Kevin Garnett's Boston Celtics hearken back to the Bill Russell Era. Russell won the first 11 Celtics titles, Garnett the most recent. Over the last year of Celtic hoopla, the five titles in between have been overlooked to some extent.

Speaking of titles, Kareem and Jordan have 6, Magic 5, and Duncan and Shaq 4. Then there is Larry with his humble three. Again, the temptation is to minimize and diminish #33.

Even I have succumbed to this temptation. I look at Hondo with his eight and wonder why he's always ranked third behind Russell and Bird on the list of all-time Celtic greats. The titles suggest he should be ahead of Bird.

On Bird's behalf, however, I find two arguments particularly persuasive.

First, at the height of Bird's power, observers who had seen both Russell and Bird play declared Bird the best all-around player in Celtics history. This would include both Bob Ryan and Red Auerbach.

The second argument is that the list of the ten best regular season records compiled over a five-year period is populated with six Celtics teams, five of which are from the Bird Era. In fact, Larry's teams own four of the first six slots. This would seem to counter, if only partially, the extra titles won by the others.

Nor are titles the be-all, end-all measure for evaluating the all-time NBA greats. If that were true, Shaq and Duncan would be better than Wilt and a number of Celtics (Hondo, Sam Jones) would be better than MJ and Magic. I'm not buying.

I don't have any way resolving the debate. Nor does anyone else. But I am pretty confident Bird deserves to be at the table when the question is asked. Michael Jordan isn't sitting at the table by himself, and I don't think he's sitting there alone with Bill Russell either.

In conclusion, I will take one stand.

Larry Bird was the greatest forward in NBA history, and on that count I'm not gonna budge.

2 comments:

The Kid said...

The thing I take from Red Auerbach and Bob Ryan calling Bird the best Celtic during the height of his career, is that sometimes you can't give that kind of perspective on an active player's career. There's a tendency for people to call something that's new or current better than something that is old. As time goes on it's easier to put things in a historical perspective.
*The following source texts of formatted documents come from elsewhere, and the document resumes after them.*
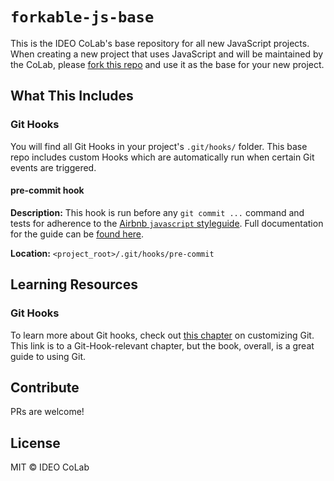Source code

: # `forkable-js-base`
This is the IDEO CoLab's base repository for all new JavaScript projects. When creating a new project that uses JavaScript and will be maintained by the CoLab, please [fork this repo](https://help.github.com/articles/fork-a-repo/) and use it as the base for your new project. 

## What This Includes

### Git Hooks

You will find all Git Hooks in your project's `.git/hooks/` folder. This base repo includes custom Hooks which are automatically run when certain Git events are triggered.

#### pre-commit hook

**Description:** This hook is run before any `git commit ...` command and tests for adherence to the [Airbnb `javascript` styleguide](https://github.com/airbnb/javascript/tree/master/packages/eslint-config-airbnb-base). Full documentation for the guide can be [found here](https://github.com/airbnb/javascript).

**Location:** `<project_root>/.git/hooks/pre-commit`

## Learning Resources

### Git Hooks

To learn more about Git hooks, check out [this chapter](https://git-scm.com/book/en/v2/Customizing-Git-Git-Hooks) on customizing Git. This link is to a Git-Hook-relevant chapter, but the book, overall, is a great guide to using Git.

## Contribute

PRs are welcome!

## License

MIT © IDEO CoLab
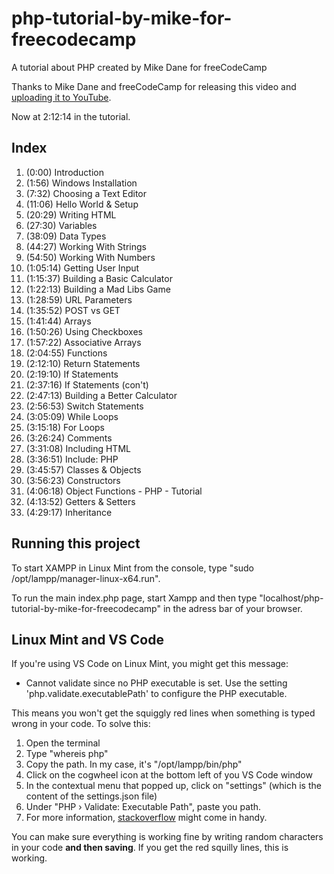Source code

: # php-tutorial-by-mike-for-freecodecamp

A tutorial about PHP created by Mike Dane for freeCodeCamp

Thanks to Mike Dane and freeCodeCamp for releasing this video and [uploading it to YouTube](https://www.youtube.com/watch?v=OK_JCtrrv-c).

Now at 2:12:14 in the tutorial.

## Index

1. (0:00) Introduction
2. (1:56) Windows Installation
3. (7:32) Choosing a Text Editor
4. (11:06) Hello World & Setup
5. (20:29) Writing HTML
6. (27:30) Variables
7. (38:09) Data Types
8. (44:27) Working With Strings
9. (54:50) Working With Numbers
10. (1:05:14) Getting User Input
11. (1:15:37) Building a Basic Calculator
12. (1:22:13) Building a Mad Libs Game
13. (1:28:59) URL Parameters
14. (1:35:52) POST vs GET
15. (1:41:44) Arrays
16. (1:50:26) Using Checkboxes
17. (1:57:22) Associative Arrays
18. (2:04:55) Functions
19. (2:12:10) Return Statements
20. (2:19:10) If Statements
21. (2:37:16) If Statements (con't)
22. (2:47:13) Building a Better Calculator
23. (2:56:53) Switch Statements
24. (3:05:09) While Loops
25. (3:15:18) For Loops
26. (3:26:24) Comments
27. (3:31:08) Including HTML
28. (3:36:51) Include: PHP
29. (3:45:57) Classes & Objects
30. (3:56:23) Constructors
31. (4:06:18) Object Functions - PHP - Tutorial
32. (4:13:52) Getters & Setters
33. (4:29:17) Inheritance

## Running this project

To start XAMPP in Linux Mint from the console, type "sudo /opt/lampp/manager-linux-x64.run".

<p>To run the main index.php page, start Xampp and then type "localhost/php-tutorial-by-mike-for-freecodecamp" in the adress bar of your browser.</p>

## Linux Mint and VS Code

If you're using VS Code on Linux Mint, you might get this message:

- Cannot validate since no PHP executable is set. Use the setting 'php.validate.executablePath' to configure the PHP executable.

This means you won't get the squiggly red lines when something is typed wrong in your code. To solve this:

1. Open the terminal
2. Type "whereis php"
3. Copy the path. In my case, it's "/opt/lampp/bin/php"
4. Click on the cogwheel icon at the bottom left of you VS Code window
5. In the contextual menu that popped up, click on "settings" (which is the content of the settings.json file)
6. Under "PHP › Validate: Executable Path", paste you path.
7. For more information, [stackoverflow](https://stackoverflow.com/questions/43768614/how-to-set-php-executable-path-php-validate-executablepath-in-vscode-when-php-is) might come in handy.

You can make sure everything is working fine by writing random characters in your code **and then saving**. If you get the red squilly lines, this is working.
There's 2 examples of this I can give, I was reading a Sports Illustrated from the 1954-55 season when I was looking for info on the Celtics from around that time and a writer called Tom Gola the best college basketball player of all time at the beginning of the season. By the end of that season Bill Russell who got no coverage at the beginning of the season would make a name for himself and Gola's praise went down. In 1989 in Game 1 of the Eastern Conference Finals Brent Musberger mentioned some people were already calling Michael Jordan the greatest player ever which is incredible considering he only had 1 MVP and won virtually nothing by that point. Imagine if he suffered a career ending injury the next year, that talk was too premature.

Lex said...

Yeah, the latest and the greatest always gets the most attention.

What role does longevity play?

Is pete rose a better hitter than rod carew?

Russell's dominance lasted the longest--is he the best?

Wilt only won two titles--is he automatically disqualified from being the best?

For bird, the critical period was 1979-87.

He did some astounding things during that period.

All I'm saying is he deserves to be in the conversation.